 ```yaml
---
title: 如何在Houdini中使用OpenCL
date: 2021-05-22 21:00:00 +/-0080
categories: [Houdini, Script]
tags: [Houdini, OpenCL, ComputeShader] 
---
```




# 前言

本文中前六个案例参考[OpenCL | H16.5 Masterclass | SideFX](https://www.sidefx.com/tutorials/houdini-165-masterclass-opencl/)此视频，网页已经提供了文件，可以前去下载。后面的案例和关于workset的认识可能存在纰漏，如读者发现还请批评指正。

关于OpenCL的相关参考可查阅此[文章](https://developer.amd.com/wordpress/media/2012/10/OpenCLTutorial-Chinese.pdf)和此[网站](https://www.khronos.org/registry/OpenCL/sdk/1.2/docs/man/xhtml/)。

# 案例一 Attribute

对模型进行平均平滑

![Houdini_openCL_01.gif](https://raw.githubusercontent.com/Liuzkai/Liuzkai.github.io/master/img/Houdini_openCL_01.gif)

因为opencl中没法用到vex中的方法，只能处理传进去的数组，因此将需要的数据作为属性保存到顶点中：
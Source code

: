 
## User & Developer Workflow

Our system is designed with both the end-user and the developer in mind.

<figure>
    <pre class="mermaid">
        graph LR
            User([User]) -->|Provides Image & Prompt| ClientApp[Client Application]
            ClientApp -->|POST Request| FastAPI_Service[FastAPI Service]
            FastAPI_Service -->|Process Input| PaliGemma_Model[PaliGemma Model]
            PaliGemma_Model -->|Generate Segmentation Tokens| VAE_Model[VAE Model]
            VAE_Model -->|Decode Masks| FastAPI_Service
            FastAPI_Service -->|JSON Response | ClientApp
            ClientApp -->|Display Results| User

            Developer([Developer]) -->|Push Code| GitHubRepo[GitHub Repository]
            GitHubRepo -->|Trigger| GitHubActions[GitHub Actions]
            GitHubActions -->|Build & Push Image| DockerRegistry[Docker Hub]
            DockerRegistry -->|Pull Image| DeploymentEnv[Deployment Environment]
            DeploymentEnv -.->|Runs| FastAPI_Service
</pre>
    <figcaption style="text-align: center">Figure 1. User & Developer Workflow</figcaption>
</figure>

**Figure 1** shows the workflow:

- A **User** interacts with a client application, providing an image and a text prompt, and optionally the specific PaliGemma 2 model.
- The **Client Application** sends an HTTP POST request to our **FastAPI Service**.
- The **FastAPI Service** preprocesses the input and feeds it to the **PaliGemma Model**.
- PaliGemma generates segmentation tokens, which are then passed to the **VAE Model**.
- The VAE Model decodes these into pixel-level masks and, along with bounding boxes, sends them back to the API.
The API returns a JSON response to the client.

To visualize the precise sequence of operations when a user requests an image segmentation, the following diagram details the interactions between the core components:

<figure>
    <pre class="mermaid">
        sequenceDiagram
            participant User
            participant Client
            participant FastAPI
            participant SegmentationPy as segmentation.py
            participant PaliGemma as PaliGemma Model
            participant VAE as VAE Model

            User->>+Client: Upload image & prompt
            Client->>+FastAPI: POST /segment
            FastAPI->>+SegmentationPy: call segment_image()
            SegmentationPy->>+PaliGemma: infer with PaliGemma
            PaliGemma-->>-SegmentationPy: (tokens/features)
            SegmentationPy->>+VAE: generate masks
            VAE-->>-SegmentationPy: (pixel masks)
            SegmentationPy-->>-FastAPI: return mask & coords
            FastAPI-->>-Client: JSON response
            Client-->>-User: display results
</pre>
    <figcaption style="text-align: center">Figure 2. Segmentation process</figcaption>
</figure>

# TASK ITEM:
Lines from the beginning of the data above through the line containing "## User & Developer Workflow" are to be returned exactly, and no others.

# RESPONSE:
 ```yaml
---
title: 如何在Houdini中使用OpenCL
date: 2021-05-22 21:00:00 +/-0080
categories: [Houdini, Script]
tags: [Houdini, OpenCL, ComputeShader] 
---
```




# 前言

本文中前六个案例参考[OpenCL | H16.5 Masterclass | SideFX](https://www.sidefx.com/tutorials/houdini-165-masterclass-opencl/)此视频，网页已经提供了文件，可以前去下载。后面的案例和关于workset的认识可能存在纰漏，如读者发现还请批评指正。

关于OpenCL的相关参考可查阅此[文章](https://developer.amd.com/wordpress/media/2012/10/OpenCLTutorial-Chinese.pdf)和此[网站](https://www.khronos.org/registry/OpenCL/sdk/1.2/docs/man/xhtml/)。

# 案例一 Attribute

对模型进行平均平滑

![Houdini_openCL_01.gif](https://raw.githubusercontent.com/Liuzkai/Liuzkai.github.io/master/img/Houdini_openCL_01.gif)

因为opencl中没法用到vex中的方法，只能处理传进去的数组，因此将需要的数据作为属性保存到顶点中：
Source code

: 
## User & Developer Workflow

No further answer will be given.